Not me, the children I’m working with.

What bothers me the most is what is happening to the girls and women.  Maybe it’s because I know what happened to my wife as a little girl, maybe it’s because I have three beautiful daughters that I don’t wish any harm upon.

“I’m deep inside your children, they’ll betray you in my name.” -Zacharias Manuel de la Rocha-

Two months ago I was walking past “the Blue House.”  All the staff have to walk past this house for different reasons from time to time.  Now and then, when business is slow, they  put the girls out front.  Today was one of those days; but like I said, I have to walk past.

She sees me as I see her and she crosses her fishnet stockinged legs, staring me down, lifting her arms and adjusting her jet black hair.  I haven’t looked directly at her yet but she looks very young, too young.  No one should ever be in this line of work, I don’t care how old they are.  Instead I focus on the pimp behind her.   Out of my peripheral she steps directly in front of me as I approach and opens her stance, staring me down and pasting on a smile.  I’m still watching the pimp, and as I pass her (having to step off the sidewalk to do so because she’s completely blocking the way now), he starts to move towards me while holding out a cigarette, and asking, “Do you have a light?” He realizes that I may be an undercover cop and so, “Do you have a light?” is not really a question, it’s an attempt to re-direct my attention to the poor dolled-up girl on display without really soliciting me for sex.  I also feel compassion on the woman; I’m sure if she doesn’t come on to me as hard as she is, there will be consequences from her pimp.

“No I don’t, I actually work at the youth center with the little kids and am just looking for someone.”

He recoils, more so than if I had slapped him and I keep moving, praying for the poor girl in the thrall of sex and drugs.

“They say the devils water it ain’t so sweet, you don’t have to drink right now, but you can dip your feet every once in a little while.”  -Brandon Flowers-

My little four-year old snuggles into my lap, puts her hands to my face, smiles and says, “I love you, Daddy.”

Tears come to my eyes because she is so sweet and precious.

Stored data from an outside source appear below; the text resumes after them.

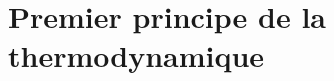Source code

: \documentclass[../main/main.tex]{subfiles}
\begin{document}
\setcounter{chapter}{1}

\chapter{Premier principe de la thermodynamique}
\end{document}

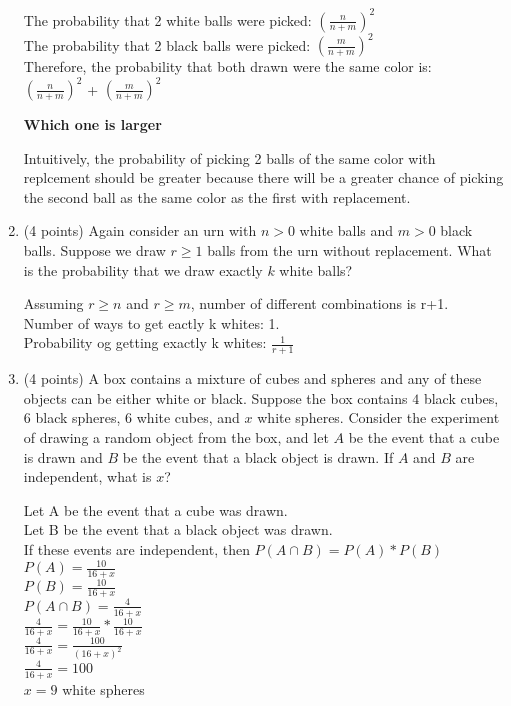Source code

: \documentclass[11pt]{article}
\begin{document}
\begin{enumerate}
	The probability that 2 white balls were picked: $(\frac{n}{n+m})^{2}$ \\
	The probability that 2 black balls were picked: $(\frac{m}{n+m})^{2}$ \\
	Therefore, the probability that both drawn were the same color is: \\
	$(\frac{n}{n+m})^{2}$ + $(\frac{m}{n+m})^{2}$ 

{\bf Which one is larger}

	Intuitively, the probability of picking 2 balls of the same color with
	replcement should be greater because there will be a greater chance of 
	picking the second ball as the same color as the first with replacement.

\item (4 points) Again consider an urn with $n>0$ white balls and $m >0$ black
balls.  Suppose we draw $r\geq 1$ balls from the urn without replacement.  What
is the probability that we draw exactly $k$ white balls?

Assuming $r\geq n$ and $r\geq m$, number of different combinations is r+1. \\
Number of ways to get eactly k whites: 1. \\
Probability og getting exactly k whites: $\frac{1}{r+1}$

\item (4 points) A box contains a mixture of cubes and spheres and any of these
objects can be either white or black.  Suppose the box contains $4$ black
cubes, $6$ black spheres, $6$ white cubes, and $x$ white spheres.  Consider the
experiment of drawing a random object from the box, and let $A$ be the event
that a cube is drawn and $B$ be the event that a black object is drawn.
If $A$ and $B$ are independent, what is $x$?

	Let A be the event that a cube was drawn. \\
	Let B be the event that a black object was drawn. \\
	If these events are independent, then $P(A \cap B) = P(A) * P(B)$ \\
	$P(A) = \frac{10}{16+x}$ \\
	$P(B) = \frac{10}{16+x}$ \\
	$P(A \cap B) = \frac{4}{16+x}$ \\
	$\frac{4}{16+x} = \frac{10}{16+x} * \frac{10}{16+x}$ \\
	$\frac{4}{16+x} = \frac{100}{(16+x)^{2}}$ \\
	$\frac{4}{16+x} = 100$ \\
	$x = 9$ white spheres



\end{enumerate}
\end{document}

I never want anything to hurt her.

Maybe that’s why I don’t have any judgements on the girl by the blue house or any other woman that’s ever made a pass at me.  All I see is brokenness.  All I see is Rahab the Prostitute, or the Woman at the Well, or the One Caught in Adultery.  Such stories of amazing redemption, and I pray for the women who in their broken marriages and painful daddy issues see me as a way out instead just another trap door.

I see my three daughters and I pray, “Dear God, these women you’ve put into my care will leave this house one day and make their own decisions. Please help them to choose Jesus instead of pain followed by pleasure in an endless vicious circle.”

All I can do is pray and love them, every second, at every opportunity.

My wife has me completely, body, mind, and soul…but only because Jesus has all those things first.

“I am the Way, the Truth, and the Life. No one comes to the Father except by Me.”